About this exercise — Extract from the listing each line in which the word "JavaScript" appears.

Data records —
• • • •

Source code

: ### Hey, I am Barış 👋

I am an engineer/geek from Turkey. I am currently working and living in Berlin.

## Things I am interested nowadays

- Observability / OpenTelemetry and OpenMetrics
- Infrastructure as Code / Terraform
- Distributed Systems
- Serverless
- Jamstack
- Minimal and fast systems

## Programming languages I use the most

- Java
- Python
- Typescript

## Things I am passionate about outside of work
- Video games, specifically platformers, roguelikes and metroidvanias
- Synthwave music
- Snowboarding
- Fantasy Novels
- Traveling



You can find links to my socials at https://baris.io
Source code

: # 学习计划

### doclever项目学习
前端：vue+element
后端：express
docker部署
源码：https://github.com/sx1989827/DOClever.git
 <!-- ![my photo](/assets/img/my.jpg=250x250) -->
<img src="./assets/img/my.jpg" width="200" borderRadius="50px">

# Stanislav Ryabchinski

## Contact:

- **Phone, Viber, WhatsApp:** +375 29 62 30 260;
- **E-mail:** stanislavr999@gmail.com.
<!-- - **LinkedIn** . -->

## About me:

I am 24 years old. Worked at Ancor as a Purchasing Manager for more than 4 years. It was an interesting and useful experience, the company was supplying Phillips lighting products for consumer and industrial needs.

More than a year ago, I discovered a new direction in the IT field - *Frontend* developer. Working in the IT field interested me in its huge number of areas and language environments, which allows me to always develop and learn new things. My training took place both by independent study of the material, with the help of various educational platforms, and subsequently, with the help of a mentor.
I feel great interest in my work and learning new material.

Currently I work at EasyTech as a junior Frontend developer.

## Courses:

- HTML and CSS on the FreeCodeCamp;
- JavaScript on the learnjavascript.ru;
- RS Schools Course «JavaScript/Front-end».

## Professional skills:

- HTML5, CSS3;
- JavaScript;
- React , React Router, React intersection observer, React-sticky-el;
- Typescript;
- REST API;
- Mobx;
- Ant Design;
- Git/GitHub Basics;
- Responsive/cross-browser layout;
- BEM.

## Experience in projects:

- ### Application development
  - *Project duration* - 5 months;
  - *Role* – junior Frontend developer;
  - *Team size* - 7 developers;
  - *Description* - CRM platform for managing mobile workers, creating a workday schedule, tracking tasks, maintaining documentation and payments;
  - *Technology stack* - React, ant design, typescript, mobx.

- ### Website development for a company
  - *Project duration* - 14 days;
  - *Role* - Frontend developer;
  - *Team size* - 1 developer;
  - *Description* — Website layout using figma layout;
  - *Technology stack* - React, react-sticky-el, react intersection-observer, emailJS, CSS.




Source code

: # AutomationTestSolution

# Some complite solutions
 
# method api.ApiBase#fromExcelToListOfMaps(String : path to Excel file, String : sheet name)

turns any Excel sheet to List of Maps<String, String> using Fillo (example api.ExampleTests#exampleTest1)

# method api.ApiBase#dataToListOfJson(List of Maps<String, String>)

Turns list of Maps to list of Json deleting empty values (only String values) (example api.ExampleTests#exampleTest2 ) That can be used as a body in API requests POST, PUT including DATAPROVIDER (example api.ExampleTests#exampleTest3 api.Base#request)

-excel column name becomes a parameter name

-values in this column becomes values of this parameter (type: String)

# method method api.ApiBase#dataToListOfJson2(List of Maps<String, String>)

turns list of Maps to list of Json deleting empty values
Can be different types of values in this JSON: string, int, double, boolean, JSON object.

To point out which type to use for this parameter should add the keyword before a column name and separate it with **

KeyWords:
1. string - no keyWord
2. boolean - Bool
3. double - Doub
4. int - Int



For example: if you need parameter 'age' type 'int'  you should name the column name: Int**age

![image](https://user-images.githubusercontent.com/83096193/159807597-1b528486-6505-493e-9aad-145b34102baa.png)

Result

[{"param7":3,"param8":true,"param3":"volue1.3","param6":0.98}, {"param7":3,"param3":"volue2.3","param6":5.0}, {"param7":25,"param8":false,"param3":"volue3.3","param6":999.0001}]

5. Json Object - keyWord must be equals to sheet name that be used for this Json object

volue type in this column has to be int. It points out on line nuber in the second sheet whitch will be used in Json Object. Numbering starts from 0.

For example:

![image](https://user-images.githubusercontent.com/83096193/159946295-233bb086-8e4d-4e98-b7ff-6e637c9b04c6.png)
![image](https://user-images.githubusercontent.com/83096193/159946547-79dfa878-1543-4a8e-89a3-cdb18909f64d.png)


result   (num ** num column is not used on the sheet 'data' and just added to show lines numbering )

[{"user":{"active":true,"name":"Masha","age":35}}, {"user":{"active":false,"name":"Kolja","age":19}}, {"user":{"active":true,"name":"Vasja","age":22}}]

• • • •

Answer area —
- JavaScript on the learnjavascript.ru;
- RS Schools Course «JavaScript/Front-end».
- JavaScript;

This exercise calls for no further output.